### Source material
◆ ◆ ◆ ◆ ◆
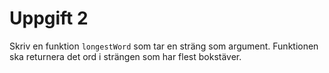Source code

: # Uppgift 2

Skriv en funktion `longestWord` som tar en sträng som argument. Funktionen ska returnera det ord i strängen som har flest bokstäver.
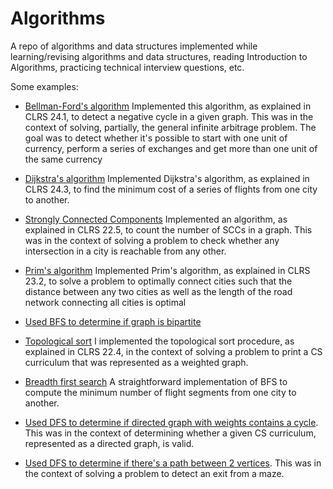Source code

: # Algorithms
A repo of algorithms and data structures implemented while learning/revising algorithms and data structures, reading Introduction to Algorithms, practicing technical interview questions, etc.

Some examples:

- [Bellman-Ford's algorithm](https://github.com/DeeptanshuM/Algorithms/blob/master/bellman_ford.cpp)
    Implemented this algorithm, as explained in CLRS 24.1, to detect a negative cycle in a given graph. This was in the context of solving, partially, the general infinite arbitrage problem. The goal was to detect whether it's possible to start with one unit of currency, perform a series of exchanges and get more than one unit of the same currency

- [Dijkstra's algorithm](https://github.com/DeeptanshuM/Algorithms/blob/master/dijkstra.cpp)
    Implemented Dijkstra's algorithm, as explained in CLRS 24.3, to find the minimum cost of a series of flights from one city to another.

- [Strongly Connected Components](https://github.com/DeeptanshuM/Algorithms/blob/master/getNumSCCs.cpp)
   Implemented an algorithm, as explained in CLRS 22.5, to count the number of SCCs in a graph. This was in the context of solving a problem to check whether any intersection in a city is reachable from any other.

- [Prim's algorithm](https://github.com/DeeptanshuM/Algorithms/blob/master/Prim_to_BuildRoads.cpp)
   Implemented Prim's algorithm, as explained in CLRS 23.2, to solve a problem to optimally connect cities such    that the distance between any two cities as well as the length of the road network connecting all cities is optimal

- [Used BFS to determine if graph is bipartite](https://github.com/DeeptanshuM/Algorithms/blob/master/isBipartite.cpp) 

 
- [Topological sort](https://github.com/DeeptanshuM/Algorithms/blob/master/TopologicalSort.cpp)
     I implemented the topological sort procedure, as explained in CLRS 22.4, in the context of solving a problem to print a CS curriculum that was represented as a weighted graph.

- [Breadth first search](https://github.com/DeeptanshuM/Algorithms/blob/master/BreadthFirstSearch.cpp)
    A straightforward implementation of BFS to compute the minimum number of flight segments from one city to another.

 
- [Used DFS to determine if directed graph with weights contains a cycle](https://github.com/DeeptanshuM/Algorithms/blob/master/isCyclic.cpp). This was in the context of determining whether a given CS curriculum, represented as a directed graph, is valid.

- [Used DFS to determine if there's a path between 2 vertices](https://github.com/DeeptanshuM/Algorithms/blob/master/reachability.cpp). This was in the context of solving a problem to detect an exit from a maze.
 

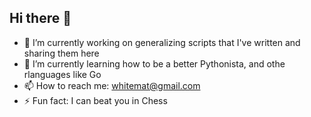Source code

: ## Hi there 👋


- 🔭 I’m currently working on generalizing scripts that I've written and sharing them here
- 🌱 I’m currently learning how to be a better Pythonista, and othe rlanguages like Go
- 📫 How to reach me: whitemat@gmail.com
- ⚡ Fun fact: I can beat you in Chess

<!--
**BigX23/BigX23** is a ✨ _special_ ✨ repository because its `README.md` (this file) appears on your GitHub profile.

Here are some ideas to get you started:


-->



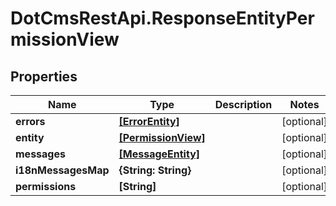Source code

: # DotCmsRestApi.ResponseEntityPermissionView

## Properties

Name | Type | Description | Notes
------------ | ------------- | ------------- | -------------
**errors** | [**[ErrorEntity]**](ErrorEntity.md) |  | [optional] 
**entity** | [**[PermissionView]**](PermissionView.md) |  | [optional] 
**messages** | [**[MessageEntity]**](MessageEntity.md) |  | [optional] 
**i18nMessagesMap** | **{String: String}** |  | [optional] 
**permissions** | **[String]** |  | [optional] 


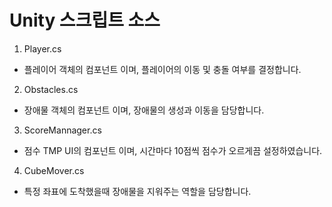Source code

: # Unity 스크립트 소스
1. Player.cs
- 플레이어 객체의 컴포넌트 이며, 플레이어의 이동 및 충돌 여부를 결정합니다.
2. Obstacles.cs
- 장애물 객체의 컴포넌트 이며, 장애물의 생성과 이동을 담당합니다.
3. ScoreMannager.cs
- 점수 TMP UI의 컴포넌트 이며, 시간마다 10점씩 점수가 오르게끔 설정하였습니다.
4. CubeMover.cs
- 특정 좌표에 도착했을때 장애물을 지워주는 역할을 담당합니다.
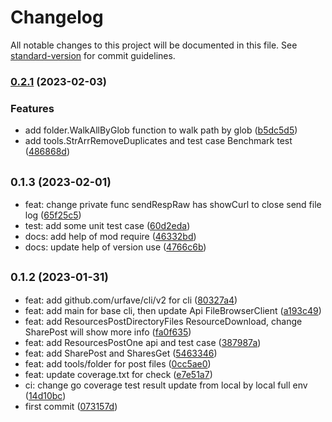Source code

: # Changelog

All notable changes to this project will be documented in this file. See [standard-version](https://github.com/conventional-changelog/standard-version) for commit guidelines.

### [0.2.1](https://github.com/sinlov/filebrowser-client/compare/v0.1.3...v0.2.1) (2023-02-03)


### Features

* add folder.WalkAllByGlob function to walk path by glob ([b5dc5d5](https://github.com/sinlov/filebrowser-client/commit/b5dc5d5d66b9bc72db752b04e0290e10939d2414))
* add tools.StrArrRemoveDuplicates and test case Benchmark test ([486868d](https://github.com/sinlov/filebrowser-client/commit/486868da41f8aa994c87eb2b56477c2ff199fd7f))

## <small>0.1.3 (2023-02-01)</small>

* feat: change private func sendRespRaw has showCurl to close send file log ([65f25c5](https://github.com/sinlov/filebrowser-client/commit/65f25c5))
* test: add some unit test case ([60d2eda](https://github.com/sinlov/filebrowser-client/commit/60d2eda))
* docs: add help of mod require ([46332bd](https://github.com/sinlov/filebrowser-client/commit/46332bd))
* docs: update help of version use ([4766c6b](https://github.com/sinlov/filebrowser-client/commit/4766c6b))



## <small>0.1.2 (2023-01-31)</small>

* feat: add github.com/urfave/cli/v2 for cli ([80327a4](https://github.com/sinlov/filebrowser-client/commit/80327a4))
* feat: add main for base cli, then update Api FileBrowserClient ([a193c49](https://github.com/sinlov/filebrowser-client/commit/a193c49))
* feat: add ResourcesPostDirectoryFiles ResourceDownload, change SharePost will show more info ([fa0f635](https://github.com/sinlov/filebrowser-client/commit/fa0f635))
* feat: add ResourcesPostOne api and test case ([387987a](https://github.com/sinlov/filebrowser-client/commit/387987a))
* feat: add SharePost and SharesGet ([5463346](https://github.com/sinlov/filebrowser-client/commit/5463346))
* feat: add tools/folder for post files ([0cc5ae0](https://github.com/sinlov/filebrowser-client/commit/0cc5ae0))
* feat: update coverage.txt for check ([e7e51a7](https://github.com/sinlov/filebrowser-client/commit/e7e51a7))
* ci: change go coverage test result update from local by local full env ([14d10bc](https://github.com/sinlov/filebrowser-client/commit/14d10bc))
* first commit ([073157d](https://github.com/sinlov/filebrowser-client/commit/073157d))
◆ ◆ ◆ ◆ ◆
### The problem
Reproduce each entry verbatim, excluding any embedded images.

### Output for this task
Source code

: # Uppgift 2

Skriv en funktion `longestWord` som tar en sträng som argument. Funktionen ska returnera det ord i strängen som har flest bokstäver.
Source code

: # Algorithms
A repo of algorithms and data structures implemented while learning/revising algorithms and data structures, reading Introduction to Algorithms, practicing technical interview questions, etc.

Some examples:

- [Bellman-Ford's algorithm](https://github.com/DeeptanshuM/Algorithms/blob/master/bellman_ford.cpp)
    Implemented this algorithm, as explained in CLRS 24.1, to detect a negative cycle in a given graph. This was in the context of solving, partially, the general infinite arbitrage problem. The goal was to detect whether it's possible to start with one unit of currency, perform a series of exchanges and get more than one unit of the same currency

- [Dijkstra's algorithm](https://github.com/DeeptanshuM/Algorithms/blob/master/dijkstra.cpp)
    Implemented Dijkstra's algorithm, as explained in CLRS 24.3, to find the minimum cost of a series of flights from one city to another.

- [Strongly Connected Components](https://github.com/DeeptanshuM/Algorithms/blob/master/getNumSCCs.cpp)
   Implemented an algorithm, as explained in CLRS 22.5, to count the number of SCCs in a graph. This was in the context of solving a problem to check whether any intersection in a city is reachable from any other.

- [Prim's algorithm](https://github.com/DeeptanshuM/Algorithms/blob/master/Prim_to_BuildRoads.cpp)
   Implemented Prim's algorithm, as explained in CLRS 23.2, to solve a problem to optimally connect cities such    that the distance between any two cities as well as the length of the road network connecting all cities is optimal

- [Used BFS to determine if graph is bipartite](https://github.com/DeeptanshuM/Algorithms/blob/master/isBipartite.cpp) 

 
- [Topological sort](https://github.com/DeeptanshuM/Algorithms/blob/master/TopologicalSort.cpp)
     I implemented the topological sort procedure, as explained in CLRS 22.4, in the context of solving a problem to print a CS curriculum that was represented as a weighted graph.

- [Breadth first search](https://github.com/DeeptanshuM/Algorithms/blob/master/BreadthFirstSearch.cpp)
    A straightforward implementation of BFS to compute the minimum number of flight segments from one city to another.

 
- [Used DFS to determine if directed graph with weights contains a cycle](https://github.com/DeeptanshuM/Algorithms/blob/master/isCyclic.cpp). This was in the context of determining whether a given CS curriculum, represented as a directed graph, is valid.

- [Used DFS to determine if there's a path between 2 vertices](https://github.com/DeeptanshuM/Algorithms/blob/master/reachability.cpp). This was in the context of solving a problem to detect an exit from a maze.
 

Source code

: ## Hi there 👋


- 🔭 I’m currently working on generalizing scripts that I've written and sharing them here
- 🌱 I’m currently learning how to be a better Pythonista, and othe rlanguages like Go
- 📫 How to reach me: whitemat@gmail.com
- ⚡ Fun fact: I can beat you in Chess

<!--
**BigX23/BigX23** is a ✨ _special_ ✨ repository because its `README.md` (this file) appears on your GitHub profile.

Here are some ideas to get you started:


-->



Source code

: # DotCmsRestApi.ResponseEntityPermissionView

## Properties

Name | Type | Description | Notes
------------ | ------------- | ------------- | -------------
**errors** | [**[ErrorEntity]**](ErrorEntity.md) |  | [optional] 
**entity** | [**[PermissionView]**](PermissionView.md) |  | [optional] 
**messages** | [**[MessageEntity]**](MessageEntity.md) |  | [optional] 
**i18nMessagesMap** | **{String: String}** |  | [optional] 
**permissions** | **[String]** |  | [optional] 


Source code

: # Unity 스크립트 소스
1. Player.cs
- 플레이어 객체의 컴포넌트 이며, 플레이어의 이동 및 충돌 여부를 결정합니다.
2. Obstacles.cs
- 장애물 객체의 컴포넌트 이며, 장애물의 생성과 이동을 담당합니다.
3. ScoreMannager.cs
- 점수 TMP UI의 컴포넌트 이며, 시간마다 10점씩 점수가 오르게끔 설정하였습니다.
4. CubeMover.cs
- 특정 좌표에 도착했을때 장애물을 지워주는 역할을 담당합니다.
Source code

: # Changelog

All notable changes to this project will be documented in this file. See [standard-version](https://github.com/conventional-changelog/standard-version) for commit guidelines.

### [0.2.1](https://github.com/sinlov/filebrowser-client/compare/v0.1.3...v0.2.1) (2023-02-03)


### Features

* add folder.WalkAllByGlob function to walk path by glob ([b5dc5d5](https://github.com/sinlov/filebrowser-client/commit/b5dc5d5d66b9bc72db752b04e0290e10939d2414))
* add tools.StrArrRemoveDuplicates and test case Benchmark test ([486868d](https://github.com/sinlov/filebrowser-client/commit/486868da41f8aa994c87eb2b56477c2ff199fd7f))

## <small>0.1.3 (2023-02-01)</small>

* feat: change private func sendRespRaw has showCurl to close send file log ([65f25c5](https://github.com/sinlov/filebrowser-client/commit/65f25c5))
* test: add some unit test case ([60d2eda](https://github.com/sinlov/filebrowser-client/commit/60d2eda))
* docs: add help of mod require ([46332bd](https://github.com/sinlov/filebrowser-client/commit/46332bd))
* docs: update help of version use ([4766c6b](https://github.com/sinlov/filebrowser-client/commit/4766c6b))



## <small>0.1.2 (2023-01-31)</small>

* feat: add github.com/urfave/cli/v2 for cli ([80327a4](https://github.com/sinlov/filebrowser-client/commit/80327a4))
* feat: add main for base cli, then update Api FileBrowserClient ([a193c49](https://github.com/sinlov/filebrowser-client/commit/a193c49))
* feat: add ResourcesPostDirectoryFiles ResourceDownload, change SharePost will show more info ([fa0f635](https://github.com/sinlov/filebrowser-client/commit/fa0f635))
* feat: add ResourcesPostOne api and test case ([387987a](https://github.com/sinlov/filebrowser-client/commit/387987a))
* feat: add SharePost and SharesGet ([5463346](https://github.com/sinlov/filebrowser-client/commit/5463346))
* feat: add tools/folder for post files ([0cc5ae0](https://github.com/sinlov/filebrowser-client/commit/0cc5ae0))
* feat: update coverage.txt for check ([e7e51a7](https://github.com/sinlov/filebrowser-client/commit/e7e51a7))
* ci: change go coverage test result update from local by local full env ([14d10bc](https://github.com/sinlov/filebrowser-client/commit/14d10bc))
* first commit ([073157d](https://github.com/sinlov/filebrowser-client/commit/073157d))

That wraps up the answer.